-- PROVIDED DATA --

:::::

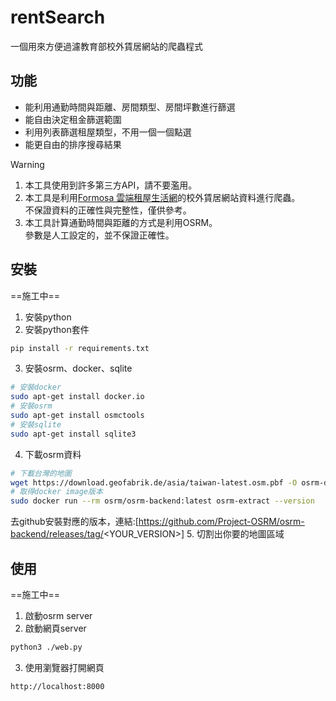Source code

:# rentSearch  
一個用來方便過濾教育部校外賃居網站的爬蟲程式  
## 功能
- 能利用通勤時間與距離、房間類型、房間坪數進行篩選  
- 能自由決定租金篩選範圍  
- 利用列表篩選租屋類型，不用一個一個點選  
- 能更自由的排序搜尋結果  
> [!WARNING]  
> 1. 本工具使用到許多第三方API，請不要濫用。  
> 2. 本工具是利用[Formosa 雲端租屋生活網](https://house.nfu.edu.tw/)的校外賃居網站資料進行爬蟲。  
>    不保證資料的正確性與完整性，僅供參考。  
> 3. 本工具計算通勤時間與距離的方式是利用OSRM。  
>    參數是人工設定的，並不保證正確性。  
## 安裝
==施工中==  
1. 安裝python  
2. 安裝python套件  
  ```bash
  pip install -r requirements.txt
  ```
3. 安裝osrm、docker、sqlite  
  ```bash
  # 安裝docker
  sudo apt-get install docker.io
  # 安裝osrm
  sudo apt-get install osmctools
  # 安裝sqlite
  sudo apt-get install sqlite3
  ```
4. 下載osrm資料  
  ```bash
  # 下載台灣的地圖
  wget https://download.geofabrik.de/asia/taiwan-latest.osm.pbf -O osrm-data/taiwan-latest.osm.pbf
  # 取得docker image版本
  sudo docker run --rm osrm/osrm-backend:latest osrm-extract --version
  ```
  去github安裝對應的版本，連結:[https://github.com/Project-OSRM/osrm-backend/releases/tag/<YOUR_VERSION>]
5. 切割出你要的地圖區域
## 使用
==施工中==
1. 啟動osrm server
2. 啟動網頁server
  ```bash
  python3 ./web.py
  ```
3. 使用瀏覽器打開網頁
  ```bash
  http://localhost:8000
  ```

:::::

-- WHAT THE TASK ASKS --
When you write out the material, reproduce each line exactly and omit any picture it holds.

-- THE ANSWER --
Source code

:# rentSearch  
一個用來方便過濾教育部校外賃居網站的爬蟲程式  
## 功能
- 能利用通勤時間與距離、房間類型、房間坪數進行篩選  
- 能自由決定租金篩選範圍  
- 利用列表篩選租屋類型，不用一個一個點選  
- 能更自由的排序搜尋結果  
> [!WARNING]  
> 1. 本工具使用到許多第三方API，請不要濫用。  
> 2. 本工具是利用[Formosa 雲端租屋生活網](https://house.nfu.edu.tw/)的校外賃居網站資料進行爬蟲。  
>    不保證資料的正確性與完整性，僅供參考。  
> 3. 本工具計算通勤時間與距離的方式是利用OSRM。  
>    參數是人工設定的，並不保證正確性。  
## 安裝
==施工中==  
1. 安裝python  
2. 安裝python套件  
  ```bash
  pip install -r requirements.txt
  ```
3. 安裝osrm、docker、sqlite  
  ```bash
  # 安裝docker
  sudo apt-get install docker.io
  # 安裝osrm
  sudo apt-get install osmctools
  # 安裝sqlite
  sudo apt-get install sqlite3
  ```
4. 下載osrm資料  
  ```bash
  # 下載台灣的地圖
  wget https://download.geofabrik.de/asia/taiwan-latest.osm.pbf -O osrm-data/taiwan-latest.osm.pbf
  # 取得docker image版本
  sudo docker run --rm osrm/osrm-backend:latest osrm-extract --version
  ```
  去github安裝對應的版本，連結:[https://github.com/Project-OSRM/osrm-backend/releases/tag/<YOUR_VERSION>]
5. 切割出你要的地圖區域
## 使用
==施工中==
1. 啟動osrm server
2. 啟動網頁server
  ```bash
  python3 ./web.py
  ```
3. 使用瀏覽器打開網頁
  ```bash
  http://localhost:8000
  ```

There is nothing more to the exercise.